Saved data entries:
# # # # # # #

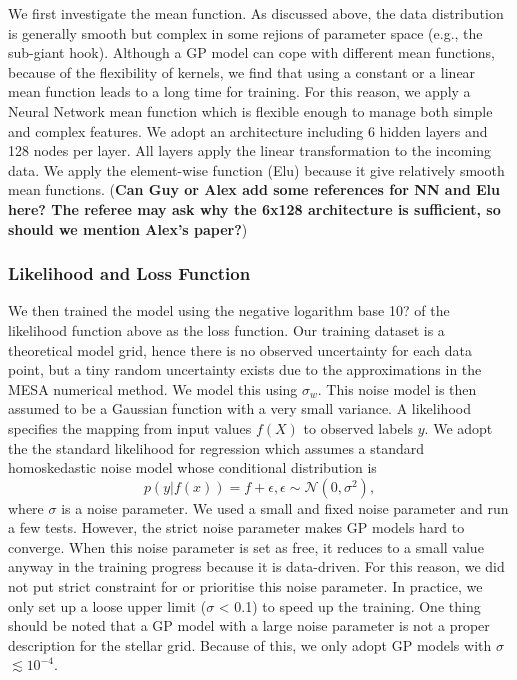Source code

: We first investigate the mean function. As discussed above, the data distribution is generally smooth but complex in some rejions of parameter space (e.g., the sub-giant hook).  Although a GP model can cope with different mean functions,  because of the flexibility of kernels, we find that using a constant or a linear mean function leads to a long time for training. For this reason, we apply a Neural Network mean function which is flexible enough to manage both simple and complex features. We adopt an architecture including 6 hidden layers and 128 nodes per layer. All layers apply the linear transformation to the incoming data. We apply the element-wise function (Elu) because it give relatively smooth mean functions. ({\bf Can Guy or Alex add some references for NN and Elu here? The referee may ask why the 6x128 architecture is sufficient, so should we mention Alex's paper?})

\subsubsection{Likelihood and Loss Function}

We then trained the model using the negative logarithm {base 10?} of the likelihood function above as the loss function.  Our training dataset is a theoretical model grid,  hence there is no observed uncertainty for each data point, but a tiny random uncertainty exists due to the approximations in the \textsc{MESA} numerical method. We model this using $\sigma_{w}$.  This noise model is then assumed to be a Gaussian function with a very small variance.  
%   
A likelihood specifies the mapping from input values $f(X)$ to observed labels $y$.
We adopt the the standard likelihood for regression which assumes a standard homoskedastic noise model whose conditional distribution is
\begin{equation}\label{eq:likelihood}
p(y|f(x)) = f + \epsilon, \epsilon \sim \mathcal{N}(0, \sigma^{2}),
\end{equation}
where $\sigma$ is a noise parameter. 
%
We used a small and fixed noise parameter and run a few tests.  However, the strict noise parameter makes GP models hard to converge. When this noise parameter is set as free, it reduces to a small value anyway in the training progress because it is data-driven.  For this reason, we did not put strict constraint for or prioritise this noise parameter.  In practice, we only set up a loose upper limit ($\sigma$  < 0.1) to speed up the training. One thing should be noted that a GP model with a large noise parameter is not a proper description for the stellar grid. Because of this, we only adopt GP models with $\sigma$ $\lesssim 10^{-4}$.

# # # # # # #

Exercise instructions: Which of the lines above mention the word "equation"? Pull those lines out.

Finished task:
\begin{equation}\label{eq:likelihood}
\end{equation}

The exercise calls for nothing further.